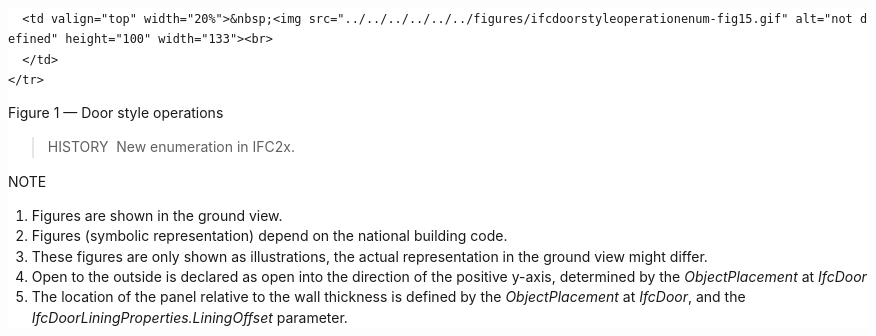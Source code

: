       <td valign="top" width="20%">&nbsp;<img src="../../../../../../figures/ifcdoorstyleoperationenum-fig15.gif" alt="not defined" height="100" width="133"><br>
      </td>
    </tr>
  </tbody>
</table>
</td></tr>
<tr><td><p class="figure">Figure 1 &mdash; Door style operations</p></td></tr>
</table>

> HISTORY&nbsp; New enumeration in IFC2x.

NOTE

1. Figures are shown in the ground view.
2. Figures (symbolic representation) depend on the national building code.
3. These figures are only shown as illustrations, the actual representation in the ground view might differ. 
4. Open to the outside is declared as open into the direction of the positive y-axis, determined by the _ObjectPlacement_ at _IfcDoor_
5. The location of the panel relative to the wall thickness is defined by the&nbsp;_ObjectPlacement_ at _IfcDoor_, and the _IfcDoorLiningProperties.LiningOffset_ parameter.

☆ ☆ ☆ ☆ ☆ ☆ ☆

DIRECTIONS FOR THIS TASK
Starting at the line that contains "1. Figures are shown in the ground view.", write out every line through the last one in the data above, exactly as it stands.

RESPONSE AREA
1. Figures are shown in the ground view.
2. Figures (symbolic representation) depend on the national building code.
3. These figures are only shown as illustrations, the actual representation in the ground view might differ. 
4. Open to the outside is declared as open into the direction of the positive y-axis, determined by the _ObjectPlacement_ at _IfcDoor_
5. The location of the panel relative to the wall thickness is defined by the&nbsp;_ObjectPlacement_ at _IfcDoor_, and the _IfcDoorLiningProperties.LiningOffset_ parameter.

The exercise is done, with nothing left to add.